** Material for the task follows **

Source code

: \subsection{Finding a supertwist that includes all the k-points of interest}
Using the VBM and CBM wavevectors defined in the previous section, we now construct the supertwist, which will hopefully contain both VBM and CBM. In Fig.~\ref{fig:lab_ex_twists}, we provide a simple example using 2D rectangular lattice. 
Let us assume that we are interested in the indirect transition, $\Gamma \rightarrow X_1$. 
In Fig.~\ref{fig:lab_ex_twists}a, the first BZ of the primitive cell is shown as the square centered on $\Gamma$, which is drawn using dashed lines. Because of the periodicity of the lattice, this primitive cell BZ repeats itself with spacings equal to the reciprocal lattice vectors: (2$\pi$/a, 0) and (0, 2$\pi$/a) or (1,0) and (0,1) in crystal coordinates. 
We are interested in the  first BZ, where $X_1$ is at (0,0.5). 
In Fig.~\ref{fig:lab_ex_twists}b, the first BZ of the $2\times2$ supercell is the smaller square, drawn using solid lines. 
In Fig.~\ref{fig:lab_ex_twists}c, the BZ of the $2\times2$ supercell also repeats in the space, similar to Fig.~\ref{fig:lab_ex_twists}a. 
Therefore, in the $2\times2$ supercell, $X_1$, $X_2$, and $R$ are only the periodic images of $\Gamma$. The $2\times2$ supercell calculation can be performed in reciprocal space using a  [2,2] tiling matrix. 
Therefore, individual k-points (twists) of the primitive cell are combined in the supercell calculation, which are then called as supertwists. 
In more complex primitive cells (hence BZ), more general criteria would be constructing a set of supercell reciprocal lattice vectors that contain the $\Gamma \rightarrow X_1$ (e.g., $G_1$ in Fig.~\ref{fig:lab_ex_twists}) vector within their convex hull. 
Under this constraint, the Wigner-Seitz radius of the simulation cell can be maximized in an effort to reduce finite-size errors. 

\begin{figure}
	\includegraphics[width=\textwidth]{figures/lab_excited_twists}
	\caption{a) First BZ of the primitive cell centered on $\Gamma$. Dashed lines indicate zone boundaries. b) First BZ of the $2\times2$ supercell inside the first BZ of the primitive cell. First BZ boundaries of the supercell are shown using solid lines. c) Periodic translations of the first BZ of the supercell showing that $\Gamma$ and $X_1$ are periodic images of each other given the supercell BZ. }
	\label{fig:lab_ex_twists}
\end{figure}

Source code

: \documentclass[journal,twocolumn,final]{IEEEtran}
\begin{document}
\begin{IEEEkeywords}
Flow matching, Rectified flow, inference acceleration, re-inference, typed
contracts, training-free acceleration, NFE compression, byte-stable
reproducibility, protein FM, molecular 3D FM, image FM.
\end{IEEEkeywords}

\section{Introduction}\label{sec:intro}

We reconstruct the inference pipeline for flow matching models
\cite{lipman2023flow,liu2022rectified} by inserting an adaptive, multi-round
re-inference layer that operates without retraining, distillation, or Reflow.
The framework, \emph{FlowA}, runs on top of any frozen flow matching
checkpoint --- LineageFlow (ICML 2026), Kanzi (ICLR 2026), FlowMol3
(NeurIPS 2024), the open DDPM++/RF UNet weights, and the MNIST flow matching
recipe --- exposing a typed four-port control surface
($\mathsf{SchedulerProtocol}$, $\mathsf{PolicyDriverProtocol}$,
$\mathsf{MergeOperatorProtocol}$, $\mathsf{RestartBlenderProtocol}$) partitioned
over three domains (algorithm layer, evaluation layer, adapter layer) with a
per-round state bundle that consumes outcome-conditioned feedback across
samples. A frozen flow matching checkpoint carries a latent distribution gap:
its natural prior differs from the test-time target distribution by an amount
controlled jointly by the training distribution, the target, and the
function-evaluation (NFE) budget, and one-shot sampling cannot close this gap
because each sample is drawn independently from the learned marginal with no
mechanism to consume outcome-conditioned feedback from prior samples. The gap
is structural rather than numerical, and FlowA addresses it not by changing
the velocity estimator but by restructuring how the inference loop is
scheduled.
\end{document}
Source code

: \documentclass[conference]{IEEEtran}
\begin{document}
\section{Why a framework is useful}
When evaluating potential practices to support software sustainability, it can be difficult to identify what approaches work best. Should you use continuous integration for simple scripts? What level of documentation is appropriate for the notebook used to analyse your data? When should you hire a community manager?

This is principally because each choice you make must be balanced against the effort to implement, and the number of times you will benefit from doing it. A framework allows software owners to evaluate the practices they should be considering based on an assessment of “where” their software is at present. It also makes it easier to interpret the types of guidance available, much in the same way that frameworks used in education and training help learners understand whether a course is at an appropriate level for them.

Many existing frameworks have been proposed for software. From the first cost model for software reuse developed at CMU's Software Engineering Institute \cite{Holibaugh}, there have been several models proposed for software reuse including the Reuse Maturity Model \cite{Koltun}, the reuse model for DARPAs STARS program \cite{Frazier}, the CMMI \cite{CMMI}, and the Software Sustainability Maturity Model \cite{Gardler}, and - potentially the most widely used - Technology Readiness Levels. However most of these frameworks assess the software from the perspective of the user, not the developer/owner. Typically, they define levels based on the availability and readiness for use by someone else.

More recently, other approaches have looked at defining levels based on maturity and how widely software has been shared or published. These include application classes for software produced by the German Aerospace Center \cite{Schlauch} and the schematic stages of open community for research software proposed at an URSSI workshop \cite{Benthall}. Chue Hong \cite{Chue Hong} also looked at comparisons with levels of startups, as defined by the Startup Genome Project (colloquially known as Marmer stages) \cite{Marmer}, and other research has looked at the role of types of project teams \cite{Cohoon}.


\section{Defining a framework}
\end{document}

** End of Material for the task **

§ **What the task requires**
Retype each line above exactly as written.

§ **Reply to the exercise**
Source code

: \subsection{Finding a supertwist that includes all the k-points of interest}
Using the VBM and CBM wavevectors defined in the previous section, we now construct the supertwist, which will hopefully contain both VBM and CBM. In Fig.~\ref{fig:lab_ex_twists}, we provide a simple example using 2D rectangular lattice. 
Let us assume that we are interested in the indirect transition, $\Gamma \rightarrow X_1$. 
In Fig.~\ref{fig:lab_ex_twists}a, the first BZ of the primitive cell is shown as the square centered on $\Gamma$, which is drawn using dashed lines. Because of the periodicity of the lattice, this primitive cell BZ repeats itself with spacings equal to the reciprocal lattice vectors: (2$\pi$/a, 0) and (0, 2$\pi$/a) or (1,0) and (0,1) in crystal coordinates. 
We are interested in the  first BZ, where $X_1$ is at (0,0.5). 
In Fig.~\ref{fig:lab_ex_twists}b, the first BZ of the $2\times2$ supercell is the smaller square, drawn using solid lines. 
In Fig.~\ref{fig:lab_ex_twists}c, the BZ of the $2\times2$ supercell also repeats in the space, similar to Fig.~\ref{fig:lab_ex_twists}a. 
Therefore, in the $2\times2$ supercell, $X_1$, $X_2$, and $R$ are only the periodic images of $\Gamma$. The $2\times2$ supercell calculation can be performed in reciprocal space using a  [2,2] tiling matrix. 
Therefore, individual k-points (twists) of the primitive cell are combined in the supercell calculation, which are then called as supertwists. 
In more complex primitive cells (hence BZ), more general criteria would be constructing a set of supercell reciprocal lattice vectors that contain the $\Gamma \rightarrow X_1$ (e.g., $G_1$ in Fig.~\ref{fig:lab_ex_twists}) vector within their convex hull. 
Under this constraint, the Wigner-Seitz radius of the simulation cell can be maximized in an effort to reduce finite-size errors. 

\begin{figure}
	\includegraphics[width=\textwidth]{figures/lab_excited_twists}
	\caption{a) First BZ of the primitive cell centered on $\Gamma$. Dashed lines indicate zone boundaries. b) First BZ of the $2\times2$ supercell inside the first BZ of the primitive cell. First BZ boundaries of the supercell are shown using solid lines. c) Periodic translations of the first BZ of the supercell showing that $\Gamma$ and $X_1$ are periodic images of each other given the supercell BZ. }
	\label{fig:lab_ex_twists}
\end{figure}

Source code

: \documentclass[journal,twocolumn,final]{IEEEtran}
\begin{document}
\begin{IEEEkeywords}
Flow matching, Rectified flow, inference acceleration, re-inference, typed
contracts, training-free acceleration, NFE compression, byte-stable
reproducibility, protein FM, molecular 3D FM, image FM.
\end{IEEEkeywords}

\section{Introduction}\label{sec:intro}

We reconstruct the inference pipeline for flow matching models
\cite{lipman2023flow,liu2022rectified} by inserting an adaptive, multi-round
re-inference layer that operates without retraining, distillation, or Reflow.
The framework, \emph{FlowA}, runs on top of any frozen flow matching
checkpoint --- LineageFlow (ICML 2026), Kanzi (ICLR 2026), FlowMol3
(NeurIPS 2024), the open DDPM++/RF UNet weights, and the MNIST flow matching
recipe --- exposing a typed four-port control surface
($\mathsf{SchedulerProtocol}$, $\mathsf{PolicyDriverProtocol}$,
$\mathsf{MergeOperatorProtocol}$, $\mathsf{RestartBlenderProtocol}$) partitioned
over three domains (algorithm layer, evaluation layer, adapter layer) with a
per-round state bundle that consumes outcome-conditioned feedback across
samples. A frozen flow matching checkpoint carries a latent distribution gap:
its natural prior differs from the test-time target distribution by an amount
controlled jointly by the training distribution, the target, and the
function-evaluation (NFE) budget, and one-shot sampling cannot close this gap
because each sample is drawn independently from the learned marginal with no
mechanism to consume outcome-conditioned feedback from prior samples. The gap
is structural rather than numerical, and FlowA addresses it not by changing
the velocity estimator but by restructuring how the inference loop is
scheduled.
\end{document}
Source code

: \documentclass[conference]{IEEEtran}
\begin{document}
\section{Why a framework is useful}
When evaluating potential practices to support software sustainability, it can be difficult to identify what approaches work best. Should you use continuous integration for simple scripts? What level of documentation is appropriate for the notebook used to analyse your data? When should you hire a community manager?

This is principally because each choice you make must be balanced against the effort to implement, and the number of times you will benefit from doing it. A framework allows software owners to evaluate the practices they should be considering based on an assessment of “where” their software is at present. It also makes it easier to interpret the types of guidance available, much in the same way that frameworks used in education and training help learners understand whether a course is at an appropriate level for them.

Many existing frameworks have been proposed for software. From the first cost model for software reuse developed at CMU's Software Engineering Institute \cite{Holibaugh}, there have been several models proposed for software reuse including the Reuse Maturity Model \cite{Koltun}, the reuse model for DARPAs STARS program \cite{Frazier}, the CMMI \cite{CMMI}, and the Software Sustainability Maturity Model \cite{Gardler}, and - potentially the most widely used - Technology Readiness Levels. However most of these frameworks assess the software from the perspective of the user, not the developer/owner. Typically, they define levels based on the availability and readiness for use by someone else.

More recently, other approaches have looked at defining levels based on maturity and how widely software has been shared or published. These include application classes for software produced by the German Aerospace Center \cite{Schlauch} and the schematic stages of open community for research software proposed at an URSSI workshop \cite{Benthall}. Chue Hong \cite{Chue Hong} also looked at comparisons with levels of startups, as defined by the Startup Genome Project (colloquially known as Marmer stages) \cite{Marmer}, and other research has looked at the role of types of project teams \cite{Cohoon}.


\section{Defining a framework}
\end{document}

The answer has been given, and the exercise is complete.